África do Sul tem o apelido de Nação arco-íris, a nação do arco-íris, porque existem muitas pessoas de diferentes raças e culturas, e hoje não é mais apenas preto e branco. Esta é a primeira coisa que me surpreendeu sobre este país. Embora a maioria dos habitantes seja negra, existem muitos sul-africanos de origem indiana, asiática, australiana e, é claro, também de origem holandesa e britânica. Vendo o estádio da Copa do Mundo de 2010, nosso guia, Emmanuelle, nos disse que as cores do estádio representam as cores unidas dos diferentes tons de pele das corridas do mundo. Outro fato curioso que o guia nos contou: 90% das árvores da região não são nativas da África do Sul, pois muitas foram plantadas por estrangeiros.

Neste estádio, a Espanha venceu a Copa do Mundo

No entanto, a convivência entre raças não foi fácil para este país, especialmente para o passado colonial e o segregação racial com o Apartheid No máximo expoente É por isso que, e acho que não há problema em aprender sobre a vida real dos lugares que você visita e não apenas vê-los, mas entendê-los (mesmo que um pouco), na África do Sul você tem que ir para Soweto. Este grupo de antigos municípios, que atualmente fazem parte da área metropolitana de Joanesburgo, está cheio de história, especificamente sobre a luta pela liberdade.

Soweto tem uma extensão enorme e entre um e dois milhões de habitantes. Embora o nome pareça africano, é uma abreviação de "South-Western Townships", pois fica a sudoeste de Johannesburg. Esses municípios foram formados no início do s. XX para abrigar os trabalhadores negros de todos os cantos da África do Sul que foram trabalhar nas minas de ouro. A princípio, apenas homens podiam morar lá, obrigados a deixar suas famílias em suas cidades. Mais tarde, quando a segregação racial foi oficializada em 1948, todos os negros de Joanesburgo, bem como mestiços e índios, foram forçados a viver em Soweto, a 20 km da cidade. E sem um passaporte especial, eles nem podiam visitá-lo.

A área mais humilde de Soweto

Hoje, Soweto sofre uma alta taxa de desemprego, pois as minas fecharam há muito tempo. Além disso, está superlotado, possui infraestrutura precária e moradias inadequadas, mas, mesmo assim, existem bairros próximos. No primeiro, passamos a viver pessoas ricas e é claro que predominam casas grandes com jardim e garagem.

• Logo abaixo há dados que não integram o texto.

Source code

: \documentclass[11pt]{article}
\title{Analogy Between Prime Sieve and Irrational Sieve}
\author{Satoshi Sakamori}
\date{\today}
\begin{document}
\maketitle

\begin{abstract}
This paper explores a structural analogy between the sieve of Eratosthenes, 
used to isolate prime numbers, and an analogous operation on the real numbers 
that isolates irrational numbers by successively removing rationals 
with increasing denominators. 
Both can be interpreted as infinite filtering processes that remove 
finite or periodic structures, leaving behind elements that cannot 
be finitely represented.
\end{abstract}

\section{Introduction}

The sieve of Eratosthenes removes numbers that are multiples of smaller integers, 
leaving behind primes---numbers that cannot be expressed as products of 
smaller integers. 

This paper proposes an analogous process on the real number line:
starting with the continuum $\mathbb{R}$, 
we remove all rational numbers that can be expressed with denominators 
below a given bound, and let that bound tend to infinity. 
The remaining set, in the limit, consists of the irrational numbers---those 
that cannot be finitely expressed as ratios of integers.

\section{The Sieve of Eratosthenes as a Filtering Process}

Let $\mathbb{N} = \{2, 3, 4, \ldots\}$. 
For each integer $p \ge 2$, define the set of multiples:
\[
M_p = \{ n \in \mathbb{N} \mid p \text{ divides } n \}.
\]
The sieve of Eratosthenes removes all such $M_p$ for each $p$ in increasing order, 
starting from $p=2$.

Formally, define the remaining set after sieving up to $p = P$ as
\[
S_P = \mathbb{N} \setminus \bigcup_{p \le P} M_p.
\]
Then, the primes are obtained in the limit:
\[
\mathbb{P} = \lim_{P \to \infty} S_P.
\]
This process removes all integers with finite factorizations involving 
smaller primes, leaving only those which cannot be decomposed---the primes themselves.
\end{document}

No entanto, a maioria são bairros de pessoas humildes e também existem muitos barracos. Em alguns lugares, ainda existem os "albergues" ou casas longas onde os mineiros estavam lotados e que hoje o governo cedeu aos desabrigados.

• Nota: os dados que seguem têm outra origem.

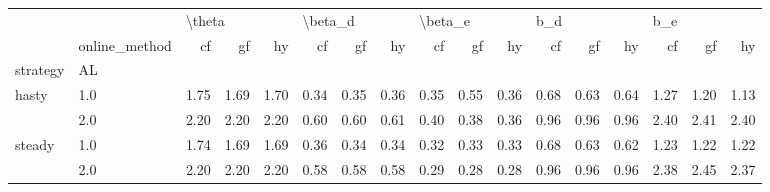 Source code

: \begin{tabular}{llrrrrrrrrrrrrrrr}
\toprule
       & {} & \multicolumn{3}{l}{\textbackslash theta} & \multicolumn{3}{l}{\textbackslash beta\_d} & \multicolumn{3}{l}{\textbackslash beta\_e} & \multicolumn{3}{l}{b\_d} & \multicolumn{3}{l}{b\_e} \\
       & online\_method &     cf &   gf &   hy &      cf &   gf &   hy &      cf &   gf &   hy &   cf &   gf &   hy &   cf &   gf &   hy \\
strategy & AL &        &      &      &         &      &      &         &      &      &      &      &      &      &      &      \\
\midrule
hasty & 1.0 &   1.75 & 1.69 & 1.70 &    0.34 & 0.35 & 0.36 &    0.35 & 0.55 & 0.36 & 0.68 & 0.63 & 0.64 & 1.27 & 1.20 & 1.13 \\
       & 2.0 &   2.20 & 2.20 & 2.20 &    0.60 & 0.60 & 0.61 &    0.40 & 0.38 & 0.36 & 0.96 & 0.96 & 0.96 & 2.40 & 2.41 & 2.40 \\
steady & 1.0 &   1.74 & 1.69 & 1.69 &    0.36 & 0.34 & 0.34 &    0.32 & 0.33 & 0.33 & 0.68 & 0.63 & 0.62 & 1.23 & 1.22 & 1.22 \\
       & 2.0 &   2.20 & 2.20 & 2.20 &    0.58 & 0.58 & 0.58 &    0.29 & 0.28 & 0.28 & 0.96 & 0.96 & 0.96 & 2.38 & 2.45 & 2.37 \\
\bottomrule
\end{tabular}

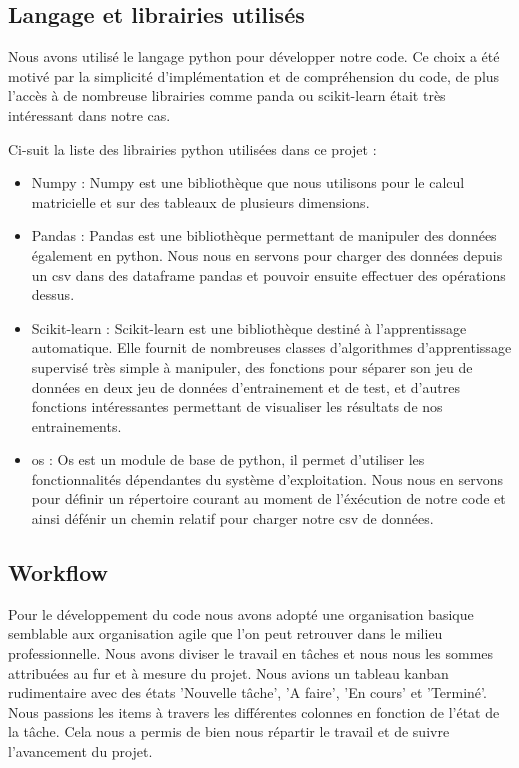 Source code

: \documentclass{article}
\begin{document}
\subsection{Langage et librairies utilisés}
Nous avons utilisé le langage python pour développer notre code. Ce choix a été motivé par la simplicité d'implémentation et de compréhension du code, de plus l'accès à de nombreuse librairies comme panda ou scikit-learn était très intéressant dans notre cas. 

Ci-suit la liste des librairies python utilisées dans ce projet : 
\begin{itemize}
  \item Numpy : Numpy est une bibliothèque que nous utilisons pour le calcul matricielle et sur des tableaux de plusieurs dimensions.
  \item Pandas : Pandas est une bibliothèque permettant de manipuler des données également en python. Nous nous en servons pour charger des données depuis un csv dans des dataframe pandas et pouvoir ensuite effectuer des opérations dessus.
  \item Scikit-learn : Scikit-learn est une bibliothèque destiné à l'apprentissage automatique. Elle fournit de nombreuses classes d'algorithmes d'apprentissage supervisé très simple à manipuler, des fonctions pour séparer son jeu de données en deux jeu de données d'entrainement et de test, et d'autres fonctions intéressantes permettant de visualiser les résultats de nos entrainements.
  \item os : Os est un module de base de python, il permet d'utiliser les fonctionnalités dépendantes du système d'exploitation. Nous nous en servons pour définir un répertoire courant au moment de l'éxécution de notre code et ainsi défénir un chemin relatif pour charger notre csv de données.
\end{itemize}

\subsection{Workflow}

Pour le développement du code nous avons adopté une organisation basique semblable aux organisation agile que l'on peut retrouver dans le milieu professionnelle. 
Nous avons diviser le travail en tâches et nous nous les sommes attribuées au fur et à mesure du projet. Nous avions un tableau kanban rudimentaire avec des états 'Nouvelle tâche', 'A faire', 'En cours' et 'Terminé'. Nous passions les items à travers les différentes colonnes en fonction de l'état de la tâche. Cela nous a permis de bien nous répartir le travail et de suivre l'avancement du projet. 
\end{document}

Ao chegar em Bairro de Orlando WestFicamos surpresos ao ver duas enormes chaminés pintadas com grandes murais. Eles pertencem a uma usina elétrica que não funciona mais, mas que no passado não era usada para abastecer as casas de Soweto, mas apenas as da minoria branca de Joanesburgo (!). Hoje isso pode ser feito bungee jumping entre as duas chaminés e se tornaram uma referência do local. Foi também em Orlando West, onde o líder mítico da luta contra o Apartheid viveu por um longo tempo: Nelson Mandela.

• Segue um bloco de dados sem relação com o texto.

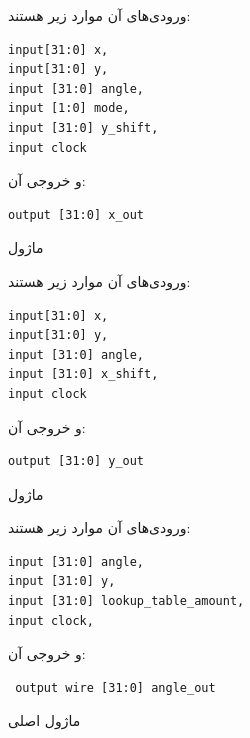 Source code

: \documentclass[12pt,titlepage,a4page , tikz , multi,table , svgnames,xcdraw]{article}
\begin{document}
 
 ورودی‌های آن موارد زیر هستند:

\begin{latin}
\begin{verbatim}
input[31:0] x,
input[31:0] y,
input [31:0] angle,
input [1:0] mode,
input [31:0] y_shift,
input clock
\end{verbatim}
\end{latin}

و خروجی آن:

\begin{latin}
\begin{verbatim}
output [31:0] x_out
\end{verbatim}
\end{latin}


\hrulefill
 

ماژول  
 
 ورودی‌های آن موارد زیر هستند:

\begin{latin}
\begin{verbatim}
input[31:0] x,
input[31:0] y,
input [31:0] angle,
input [31:0] x_shift,
input clock
\end{verbatim}
\end{latin}

و خروجی آن:

\begin{latin}
\begin{verbatim}
output [31:0] y_out
\end{verbatim}
\end{latin}


\hrulefill


ماژول 

 
 ورودی‌های آن موارد زیر هستند:

\begin{latin}
\begin{verbatim}
input [31:0] angle,
input [31:0] y,
input [31:0] lookup_table_amount,
input clock,
\end{verbatim}
\end{latin}

و خروجی آن:

\begin{latin}
\begin{verbatim}
 output wire [31:0] angle_out
\end{verbatim}
\end{latin}

\hrulefill


 ماژول اصلی   
\end{document}
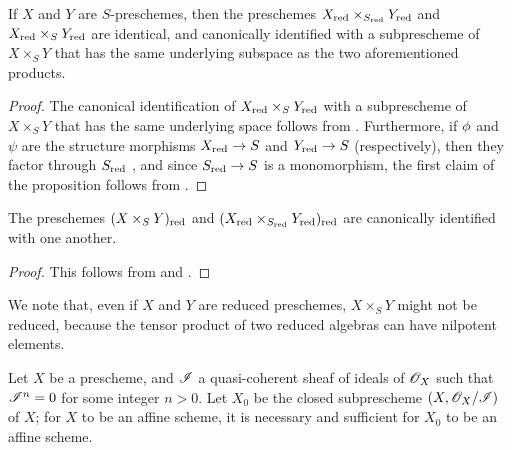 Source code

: \begin{proposition}[5.1.7]
\label{1.5.1.7}
If $X$ and $Y$ are $S$-preschemes, then the preschemes $X_{\mathrm{red}}\times_{S_{\mathrm{red}}}Y_{\mathrm{red}}$ and $X_{\mathrm{red}}\times_S Y_{\mathrm{red}}$ are identical, and canonically identified with a subprescheme of $X\times_S Y$ that has the same underlying subspace as the two aforementioned products.
\end{proposition}

\begin{proof}
\label{proof-1.5.1.7}
The canonical identification of $X_{\mathrm{red}}\times_S Y_{\mathrm{red}}$ with a subprescheme of $X\times_S Y$ that has the same underlying space follows from .
Furthermore, if $\phi$ and $\psi$ are the structure morphisms $X_\red\to S$ and $Y_\red\to S$ (respectively), then they factor through $S_{\mathrm{red}}$ , and since $S_\red\to S$ is a monomorphism, the first claim of the proposition follows from .
\end{proof}

\begin{corollary}[5.1.8]
\label{1.5.1.8}
The preschemes $(X\times_S Y)_{\mathrm{red}}$ and $(X_{\mathrm{red}}\times_{S_{\mathrm{red}}}Y_{\mathrm{red}})_{\mathrm{red}}$ are canonically identified with one another.
\end{corollary}

\begin{proof}
\label{proof-1.5.1.8}
This follows from  and .
\end{proof}

We note that, even if $X$ and $Y$ are reduced preschemes, $X\times_S Y$ might not be reduced, because the tensor product of two reduced algebras can have nilpotent elements.

\begin{proposition}[5.1.9]
\label{1.5.1.9}
Let $X$ be a prescheme, and $\mathscr{I}$ a quasi-coherent sheaf of ideals of $\mathscr{O}_X$ such that $\mathscr{I}^n=0$ for some integer $n>0$.
Let $X_0$ be the closed subprescheme $(X,\mathscr{O}_X/\mathscr{I})$ of $X$;
for $X$ to be an affine scheme, it is necessary and sufficient for $X_0$ to be an affine scheme.
\end{proposition}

Museu Nelson Mandela House em Soweto

Na juventude, o famoso Prêmio Nobel da Paz mudou-se para Soweto de sua cidade natal e o primeiro emprego que ele teve foi de serviço em uma mina de ouro. Nosso guia nos levou a ver primeiro a casa onde sua esposa Winnie Mandela morava durante os vinte e sete anos de seu marido e depois nos acompanhou a a casa onde Nelson Mandela morava com sua primeira esposa. Atualmente, a casa está restaurada e tornou-se um pequeno museu cheio de detalhes sobre a vida de Mandela. É uma casa muito pequena, com um pequeno jardim da frente e a taxa de entrada inclui uma breve visita guiada.

Museu Casa Nelson Mandela

Nosso guia continuou nos contando fatos interessantes, como, curiosamente, na mesma rua da antiga residência de Mandela, outro famoso Prêmio Nobel da Paz também vive hoje: Desmond Tutu. Ele até apontou que casa era.